Forno Mengarelli, La Fojetta e bar 13
Locali storici delle Marche
RECANATI - Le tre attività della città leopardiana hanno ricevuto il riconoscimento regionale per la tutela e il sostegno delle attività aperte da oltre 40 anni
Tre attività del comune di Recanati annoverate tra i patrimoni della provincia. Il Bar 13, il Forno Mengarelli e la tavola calda La Fojetta sono ufficialmente locali storici delle Marche. Il riconoscimento, assegnato dalla Regione, è stato consegnato dal sindaco Francesco Fiordomo che ha accolto al palazzo comunale i titolari delle tre attività collocate nel cuore del centro storico di Recanati. Grande la soddisfazione alla consegna del prestigioso attestato che fa il paio con il riconoscimento di attività Benemerita consegnato loro dall’amministrazione comunale nel 2013. La regione Marche nell’aprile del 2011 ha promosso una legge per il sostegno e la promozione di osterie, locande, taverne, botteghe e spacci di campagna storici, al fine di permettere la conservazione e la valorizzazione degli esercizi commerciali aperti al pubblico da almeno quaranta anni, che costituiscono una testimonianza storica e sociale per la comunità marchigiana. Con il coinvolgimento dei comuni, delle camere di commercio, di enti o associazioni pubbliche, sulla base di criteri predeterminati e di un censimento degli esercizi commerciali ubicati sul territorio, è stato recentemente istituito “l’Elenco regionale dei locali storici” di cui entrano a far parte anche il Bar 13, il Forno Mengarelli e La Fojetta di Recanati. Più di 350 gli esercizi commerciali riconosciuti ai quali è stato assegnato un logo, una targa, un attestato e uno spazio in una apposita guida arricchita da foto e curiosità, nella quale sono riportate la localizzazione, l’anno di origine ed il fondatore dell’esercizio, la descrizione della sede e dell’attività, eventuali fatti storici, avvenimenti o presenza di personaggi illustri.
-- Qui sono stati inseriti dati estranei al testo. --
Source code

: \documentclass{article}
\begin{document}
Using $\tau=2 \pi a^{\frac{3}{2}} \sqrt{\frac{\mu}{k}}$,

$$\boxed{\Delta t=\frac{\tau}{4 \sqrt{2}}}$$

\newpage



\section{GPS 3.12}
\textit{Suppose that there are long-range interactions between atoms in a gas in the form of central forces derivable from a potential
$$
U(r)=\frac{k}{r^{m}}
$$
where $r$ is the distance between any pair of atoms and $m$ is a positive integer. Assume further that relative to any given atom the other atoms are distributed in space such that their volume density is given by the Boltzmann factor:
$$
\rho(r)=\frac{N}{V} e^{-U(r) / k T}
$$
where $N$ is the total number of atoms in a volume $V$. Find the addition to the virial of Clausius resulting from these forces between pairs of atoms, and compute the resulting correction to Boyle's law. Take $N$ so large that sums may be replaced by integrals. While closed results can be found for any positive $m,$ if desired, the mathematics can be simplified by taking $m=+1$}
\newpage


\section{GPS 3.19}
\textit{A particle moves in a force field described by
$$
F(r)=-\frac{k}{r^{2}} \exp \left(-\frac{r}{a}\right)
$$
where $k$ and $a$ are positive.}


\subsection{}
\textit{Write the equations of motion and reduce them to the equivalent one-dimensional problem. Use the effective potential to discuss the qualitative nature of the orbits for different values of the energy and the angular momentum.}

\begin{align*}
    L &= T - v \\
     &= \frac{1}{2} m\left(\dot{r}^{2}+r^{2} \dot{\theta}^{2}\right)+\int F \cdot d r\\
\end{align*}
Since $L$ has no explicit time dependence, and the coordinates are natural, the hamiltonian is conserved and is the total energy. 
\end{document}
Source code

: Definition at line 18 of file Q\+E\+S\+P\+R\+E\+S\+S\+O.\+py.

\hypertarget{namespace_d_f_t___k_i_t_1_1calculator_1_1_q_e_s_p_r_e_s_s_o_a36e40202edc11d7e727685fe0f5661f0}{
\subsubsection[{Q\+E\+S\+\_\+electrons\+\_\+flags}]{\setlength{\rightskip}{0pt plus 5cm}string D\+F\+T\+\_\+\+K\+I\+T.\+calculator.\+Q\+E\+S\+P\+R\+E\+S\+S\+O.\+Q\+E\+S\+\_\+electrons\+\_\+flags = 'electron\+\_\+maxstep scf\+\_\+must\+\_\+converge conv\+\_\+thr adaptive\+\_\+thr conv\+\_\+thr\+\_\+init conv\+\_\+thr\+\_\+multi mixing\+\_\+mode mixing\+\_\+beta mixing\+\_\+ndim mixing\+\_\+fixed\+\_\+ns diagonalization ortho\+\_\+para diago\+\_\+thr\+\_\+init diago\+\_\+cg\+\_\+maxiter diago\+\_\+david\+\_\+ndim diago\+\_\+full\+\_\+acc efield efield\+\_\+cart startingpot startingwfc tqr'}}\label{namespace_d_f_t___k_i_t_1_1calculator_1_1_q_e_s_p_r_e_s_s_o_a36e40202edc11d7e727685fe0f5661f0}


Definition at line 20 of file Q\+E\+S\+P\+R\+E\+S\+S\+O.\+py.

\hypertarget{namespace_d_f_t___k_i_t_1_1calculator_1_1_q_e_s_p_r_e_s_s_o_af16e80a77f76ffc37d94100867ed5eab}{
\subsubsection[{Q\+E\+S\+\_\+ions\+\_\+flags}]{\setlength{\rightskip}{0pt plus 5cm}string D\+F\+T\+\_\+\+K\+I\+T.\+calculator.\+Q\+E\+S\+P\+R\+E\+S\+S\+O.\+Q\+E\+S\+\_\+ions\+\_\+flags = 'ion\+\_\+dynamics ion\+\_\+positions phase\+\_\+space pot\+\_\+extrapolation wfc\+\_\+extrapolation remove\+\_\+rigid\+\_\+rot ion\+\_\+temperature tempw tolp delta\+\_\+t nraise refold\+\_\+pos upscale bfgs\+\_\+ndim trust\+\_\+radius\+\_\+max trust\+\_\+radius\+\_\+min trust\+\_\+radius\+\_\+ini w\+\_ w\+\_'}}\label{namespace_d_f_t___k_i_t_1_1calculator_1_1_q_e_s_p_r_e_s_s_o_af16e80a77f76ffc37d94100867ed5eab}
Provo una grande amarezza nel constatare che l’ideatore e promotore della citata legge regionale , non venga affatto menzionato. Non fa niente, ve lo rammento io: Arch. Gabor Bonifazi. Macerata ha il grande difetto di dimenticare troppo spesso e troppo presto i suoi figli più benemeriti. Per quanto riguarda l’Arch. Bonifazi, tale era trattato da vivo,e tale da morto. Spero che Macerata, prima o poi, si ricordi anche di lui.